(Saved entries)
┌────────

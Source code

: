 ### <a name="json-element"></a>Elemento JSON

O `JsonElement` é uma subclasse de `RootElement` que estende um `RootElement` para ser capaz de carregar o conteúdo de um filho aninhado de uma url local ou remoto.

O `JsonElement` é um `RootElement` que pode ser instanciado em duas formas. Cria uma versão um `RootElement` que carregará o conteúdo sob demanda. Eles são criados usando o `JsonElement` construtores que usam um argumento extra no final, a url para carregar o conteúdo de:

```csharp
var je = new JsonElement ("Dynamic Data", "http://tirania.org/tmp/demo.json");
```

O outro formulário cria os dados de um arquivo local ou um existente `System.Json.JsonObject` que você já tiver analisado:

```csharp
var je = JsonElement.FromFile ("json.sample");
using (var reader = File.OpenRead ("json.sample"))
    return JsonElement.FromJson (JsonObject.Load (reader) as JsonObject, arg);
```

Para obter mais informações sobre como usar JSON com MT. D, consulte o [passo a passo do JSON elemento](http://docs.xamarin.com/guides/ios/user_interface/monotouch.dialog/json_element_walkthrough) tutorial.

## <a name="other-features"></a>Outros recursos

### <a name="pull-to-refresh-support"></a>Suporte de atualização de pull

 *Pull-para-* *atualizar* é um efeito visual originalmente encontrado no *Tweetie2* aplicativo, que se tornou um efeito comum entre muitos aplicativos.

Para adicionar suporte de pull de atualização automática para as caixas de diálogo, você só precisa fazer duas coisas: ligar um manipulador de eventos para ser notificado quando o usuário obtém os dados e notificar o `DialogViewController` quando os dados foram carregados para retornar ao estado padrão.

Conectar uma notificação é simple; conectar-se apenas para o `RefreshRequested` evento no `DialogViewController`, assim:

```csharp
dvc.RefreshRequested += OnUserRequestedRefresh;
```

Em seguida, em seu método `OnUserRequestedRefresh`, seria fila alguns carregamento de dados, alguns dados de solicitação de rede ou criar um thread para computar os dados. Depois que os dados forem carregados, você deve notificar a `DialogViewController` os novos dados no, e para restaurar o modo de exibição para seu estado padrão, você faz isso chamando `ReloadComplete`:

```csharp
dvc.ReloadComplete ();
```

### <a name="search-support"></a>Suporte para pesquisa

└────────

Goal of the exercise:
Write out every line from the entries where "RefreshRequested" appears.

Solved exercise:
Conectar uma notificação é simple; conectar-se apenas para o `RefreshRequested` evento no `DialogViewController`, assim:
dvc.RefreshRequested += OnUserRequestedRefresh;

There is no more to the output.